Reacting to the development on Thursday, Sison said that for the talks to go ahead, they should be held on neutral ground and all agreements that the group had signed with the previous Philippines administrations be honored.

He warned rebel forces to brace for intensified military attacks in the next three months, even as he said guerrilla forces were prepared to thwart government offensives.

“There is no ceasefire in the next three months because Duterte wants to launch his military offensives first and find out the results,” Sison said in a statement sent to BenarNews.

“It is the responsibility of Duterte that he continues to terminate the peace negotiations, aggravates the armed conflict and shows no interest in peace negotiations,” he said. “Duterte continues to kill the peace negotiations.”

Southern assaults

Sison’s statement came as the Philippine military launched air and ground assaults against communist forces on the southern island of Mindanao on Thursday.

Lt. Col. Rhojun Rosales, commander of the 39th Infantry Battalion, said the target of the offensive was a local communist front spotted by intelligence personnel massing up in Davao del Sur and North Cotabato provinces.

“The rebels were massing, conducting military drills in an apparent show of force, including their newly recruited members,” Rosales said, adding it was too early to say if there were any casualties.

“They plotted to launch simultaneous attacks on Army positions, our operation prevented that plan,” Rosales said. He did not provide an estimate on the rebel strength.

The offensive took place after suspected NPA rebels detonated a bomb on Thursday in the southern town of Magnet, wounding six soldiers, including a junior officer, authorities said. One of the wounded was in critical condition. Officials did not provide details on the bombing.

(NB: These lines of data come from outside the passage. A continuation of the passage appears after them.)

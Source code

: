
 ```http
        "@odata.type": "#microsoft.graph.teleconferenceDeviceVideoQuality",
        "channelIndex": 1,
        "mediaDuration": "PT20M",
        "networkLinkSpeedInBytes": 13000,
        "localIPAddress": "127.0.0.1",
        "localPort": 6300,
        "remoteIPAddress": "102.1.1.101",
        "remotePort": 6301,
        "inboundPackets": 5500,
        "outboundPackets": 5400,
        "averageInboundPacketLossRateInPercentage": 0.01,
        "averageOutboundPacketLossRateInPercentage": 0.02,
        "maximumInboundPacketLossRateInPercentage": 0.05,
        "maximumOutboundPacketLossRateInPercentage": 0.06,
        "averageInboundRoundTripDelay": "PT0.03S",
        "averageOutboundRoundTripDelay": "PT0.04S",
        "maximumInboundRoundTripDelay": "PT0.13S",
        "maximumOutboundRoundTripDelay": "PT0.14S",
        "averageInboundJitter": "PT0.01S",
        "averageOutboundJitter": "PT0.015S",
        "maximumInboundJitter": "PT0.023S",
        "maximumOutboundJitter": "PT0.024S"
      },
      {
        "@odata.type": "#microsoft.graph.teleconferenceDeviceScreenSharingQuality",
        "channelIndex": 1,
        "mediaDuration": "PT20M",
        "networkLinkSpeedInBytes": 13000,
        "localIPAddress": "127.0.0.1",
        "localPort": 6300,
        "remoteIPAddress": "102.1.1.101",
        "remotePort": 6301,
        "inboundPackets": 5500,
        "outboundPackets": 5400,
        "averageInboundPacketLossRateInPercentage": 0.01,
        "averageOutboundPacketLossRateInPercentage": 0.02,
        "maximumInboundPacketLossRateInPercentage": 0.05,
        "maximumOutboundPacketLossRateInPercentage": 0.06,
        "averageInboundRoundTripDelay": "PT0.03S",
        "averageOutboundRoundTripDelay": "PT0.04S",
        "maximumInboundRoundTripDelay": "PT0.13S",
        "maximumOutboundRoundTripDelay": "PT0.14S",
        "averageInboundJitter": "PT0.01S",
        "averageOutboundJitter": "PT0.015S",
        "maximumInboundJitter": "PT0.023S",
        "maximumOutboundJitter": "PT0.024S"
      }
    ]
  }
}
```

The NPA has been waging a rebellion that has killed tens of thousands in the Philippine countryside since 1969, making the insurgency one of the world’s longest and deadliest. Military estimates placed the NPA strength at more than 5,000 scattered in more than 60 guerrilla fronts nationwide.

On Thursday, Roque also warned that rebels who had been freed by Duterte earlier to join the peace talks would be re-arrested.

Roque belittled Sison’s comments, saying that they were the communist leader’s own “personal declarations.” Duterte wanted peace as his legacy, contrary to Sison’s statements, Roque said.

Jeoffrey Maitem from General Santos City, Philippines, contributed to this report.